Your family’s parenting plan should include weekly, weekend, monthly, and holiday visitation scheduling. Here are some simple ways to work out your plan by following a preset guideline.

  • Children are with Mom from 6 pm on Sunday evening until 3 pm on Friday evening, then Dad has the children from 3 pm on Friday evening until Sunday at 6 pm. (5 Mom/2 Dad, 5 Mom/2 Dad,etc…)

  • Children are with Mom from 6 pm on Sunday evening until 6 pm on Friday of the following week (standard visitation), then Dad has children from 6 pm on Friday to 6 pm on Sunday. (12 Mom/2 Dad, 12 Mom/2 Dad)

  • Standard visitation, but Dad also gets the kids on Weds. Evenings for dinner, homework, and activities.

  • My own parenting arrangement is 10 days with Mom/4 days with Dad.

  • If you have extended family helping you with school pick ups and drop offs, it is still the parent’s responsibility to ensure the correct timing for school and activities. For instance, if you’d like your mom to pick up your children from school, the school will need documentation about who is allowed to pick up the children. Likewise, make sure you inform the school if someone must be removed from the list. You may not remove a parent without the proper documentation though.
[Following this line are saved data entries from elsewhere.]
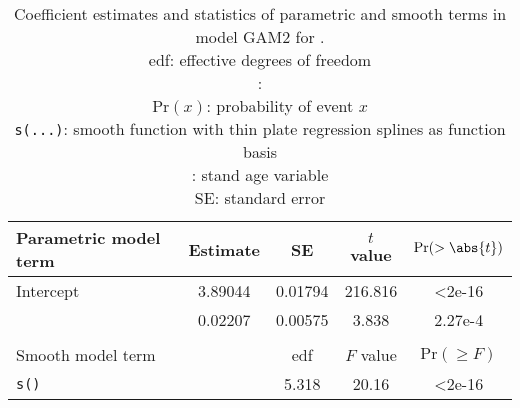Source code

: \begin{singlespace}
  \begin{table}[h]
    \caption{Coefficient estimates and statistics of parametric and smooth terms in model GAM2 for \Spruce{}. \\
      edf: effective degrees of freedom \\
      \texttt{\ProductivityIndexVariableR{}}: \ProductivityIndexVariableText{} \\
      \(\text{Pr}(x)\): probability of event \(x\) \\
      \texttt{s(...)}: smooth function with thin plate regression splines as function basis \\
      \texttt{\StandAgeVariableR{}}: stand age variable \\
      SE: standard error}
    \label{tab:StatisticsGAM1Beech}
    {\tabulinesep=2mm
      \begin{tabu}{L
          S[table-format = 1.6]
          S[table-format = 1.6]
          S[table-format = 3.2]
          S[table-format = 1.2e-2, table-comparator = true]
        }
        \toprule
        Parametric model term & {Estimate} & {SE} & {\(t\) value} & {\(\text{Pr}(> \abs{t})\)} \\
        \midrule
        Intercept & 3.89044 & 0.01794 & 216.816 & <2e-16 \\
        \texttt{\ProductivityIndexVariableR{}} & 0.02207 & 0.00575 & 3.838 & 2.27e-4 \\
        \\
        Smooth model term &  & {edf} & {\(F\) value} & {\(\text{Pr}(\geq F)\)} \\
        \midrule
        \texttt{s(\StandAgeVariableR{})} & & 5.318 & 20.16 & <2e-16 \\
        \bottomrule
      \end{tabu}
    }
  \end{table}
\end{singlespace}



\clearpage{}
  • Young children—I am very sorry to say that although I personally believe that children should have years to stay home with their mom, the courts generally rule that moms will need to go back to work. (Imputed Income is a topic of interest to SAHMs, or stay-at-home-moms). Staying at home with children is considered a lifestyle choice, rather than a necessity for children. So, again, if your divorce is going to be uncontested, be ready for this. Otherwise, get some legal help and contest it. But be aware that you can only get money from a spouse who HAS MONEY. For instance, if your husband makes $45,000, he will most likely not be able to pay his expenses, plus child support, plus alimony because you are making a “lifestyle choice” to stay home with children. The mother’s income will be considered necessary, even if it means childcare expenses also.

  • A note on Assistance for Single Mothers and Fathers: at tax time, single and working parents are allowed to take the Earned Income Tax Credit, but only when single. If you remarry, you will lose it.